The MF molecular subgroups, t(14;16) and t(14;20), have each individually been associated with a poor prognosis [33, 80], although not seen for the t(14;16) in one study [81]. In addition del17p is universally associated with poor prognosis [57, 68]. Finally patients defined as high-risk by a GEP index of proliferation [82] or other GEP-defined risk scores [83, 84] (which all appear to discriminate prognosis equally in an independent dataset [82]) do poorly. Unlike the t(4;14), for these latter subgroups neither bortezomib nor any other intervention has been shown to offer a survival advantage, although the data are unfortunately very limited. These patients should be considered for clinical trials exploring innovative approaches.

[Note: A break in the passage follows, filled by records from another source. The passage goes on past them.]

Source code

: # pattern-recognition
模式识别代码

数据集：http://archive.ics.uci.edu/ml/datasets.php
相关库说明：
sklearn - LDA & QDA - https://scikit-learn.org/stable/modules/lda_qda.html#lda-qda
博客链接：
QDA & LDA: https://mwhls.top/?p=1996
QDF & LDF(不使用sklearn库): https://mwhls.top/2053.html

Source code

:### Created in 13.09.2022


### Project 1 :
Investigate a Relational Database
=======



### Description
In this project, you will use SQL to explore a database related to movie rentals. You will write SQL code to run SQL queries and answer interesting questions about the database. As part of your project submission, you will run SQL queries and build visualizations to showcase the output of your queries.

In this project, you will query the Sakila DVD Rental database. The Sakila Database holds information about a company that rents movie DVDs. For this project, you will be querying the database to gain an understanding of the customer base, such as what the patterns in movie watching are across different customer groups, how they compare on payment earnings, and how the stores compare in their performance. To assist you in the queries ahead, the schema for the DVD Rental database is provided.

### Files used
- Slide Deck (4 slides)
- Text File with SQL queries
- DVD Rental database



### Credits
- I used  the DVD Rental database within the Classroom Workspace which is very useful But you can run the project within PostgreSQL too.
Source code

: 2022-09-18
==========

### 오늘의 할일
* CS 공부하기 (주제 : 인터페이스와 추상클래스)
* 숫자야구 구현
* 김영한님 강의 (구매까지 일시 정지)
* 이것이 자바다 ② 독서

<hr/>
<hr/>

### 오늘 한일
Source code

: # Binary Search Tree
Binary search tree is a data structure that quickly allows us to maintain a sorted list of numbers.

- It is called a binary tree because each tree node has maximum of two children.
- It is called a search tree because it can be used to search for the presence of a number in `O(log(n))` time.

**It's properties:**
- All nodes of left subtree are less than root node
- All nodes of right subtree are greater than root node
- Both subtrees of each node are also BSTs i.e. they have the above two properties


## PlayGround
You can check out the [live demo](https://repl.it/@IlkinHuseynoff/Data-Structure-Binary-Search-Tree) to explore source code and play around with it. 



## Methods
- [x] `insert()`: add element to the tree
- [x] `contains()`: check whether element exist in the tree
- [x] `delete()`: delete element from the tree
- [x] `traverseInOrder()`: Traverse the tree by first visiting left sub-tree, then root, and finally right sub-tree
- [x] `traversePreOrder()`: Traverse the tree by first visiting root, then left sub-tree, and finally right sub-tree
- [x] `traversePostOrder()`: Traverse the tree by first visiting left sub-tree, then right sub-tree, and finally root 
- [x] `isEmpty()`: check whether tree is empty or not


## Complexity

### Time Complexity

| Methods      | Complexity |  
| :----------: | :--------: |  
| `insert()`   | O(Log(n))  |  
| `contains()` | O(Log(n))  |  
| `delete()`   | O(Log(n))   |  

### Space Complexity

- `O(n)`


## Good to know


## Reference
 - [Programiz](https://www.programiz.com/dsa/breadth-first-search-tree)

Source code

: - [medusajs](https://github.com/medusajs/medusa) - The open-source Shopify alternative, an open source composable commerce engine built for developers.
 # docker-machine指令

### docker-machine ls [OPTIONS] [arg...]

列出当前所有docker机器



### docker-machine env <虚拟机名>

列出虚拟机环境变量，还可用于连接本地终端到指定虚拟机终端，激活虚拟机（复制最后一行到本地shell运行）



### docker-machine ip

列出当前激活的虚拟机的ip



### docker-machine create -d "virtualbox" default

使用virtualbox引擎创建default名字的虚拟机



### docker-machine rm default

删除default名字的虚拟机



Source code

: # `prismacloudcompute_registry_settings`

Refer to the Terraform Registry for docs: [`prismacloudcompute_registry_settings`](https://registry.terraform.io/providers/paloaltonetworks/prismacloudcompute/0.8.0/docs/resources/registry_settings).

Based on all of these considerations, the hematologists at the Mayo Clinic have proposed a risk-adapted strategy for the treatment of patients that cannot be enrolled on clinical trials (Fig. 3) [85]. The standard-risk patients can be treated with lenalidomide and low dose dexamethasone, postponing the toxicity and inconvenience associated with bortezomib. In contrast the t(4;14) receives bortezomib as part of induction and maintenance for at least 1 year. Finally a combination of lenalidomide, bortezomib and dexamethasone with a goal of CR is recommended for the high-risk patients.

Fig. 3
figure 3

mSMART recommendations for a risk-adapted approach to therapy. Clinical trials strongly recommended as the first option. *Note that a subset of patients with these factors will be classified as high-risk by GEP, LDH > ULN and beta-2 M > 5.5 also may indicate worse prognosis, and prognosis is worse when associated with high beta-2 microglobulin and anemia. a Bortezomib containing regimens preferred in renal failure or if rapid response needed. b If age >65 or >4 cycles of Rd Consider G-CSF plus cytoxan or plerixafor. c Continuing Rd is option for patients responding to Rd and with low toxicities; Dex is usually discontinued after first year. d In patients treated with Rd, continuing treatment is an option for patients responding well with low toxicities; Dex is usually discontinued after first year

Conclusion

Significant progress has been made is understanding the molecular pathogenesis and biology of MM. Oncogenic pathways can be activated through cell intrinsic or extrinsic mechanisms. Similar to other cancers, MM is characterized by multi-stage accumulation of genetic abnormalities deregulating different pathways. Much of this knowledge is already being utilized for diagnosis, prognosis and risk-stratification of patients. Importantly, from a clinical standpoint, this knowledge has led to development of novel therapeutic strategies, some of which are already in clinical use, and many others showing promise in pre-clinical and early clinical studies.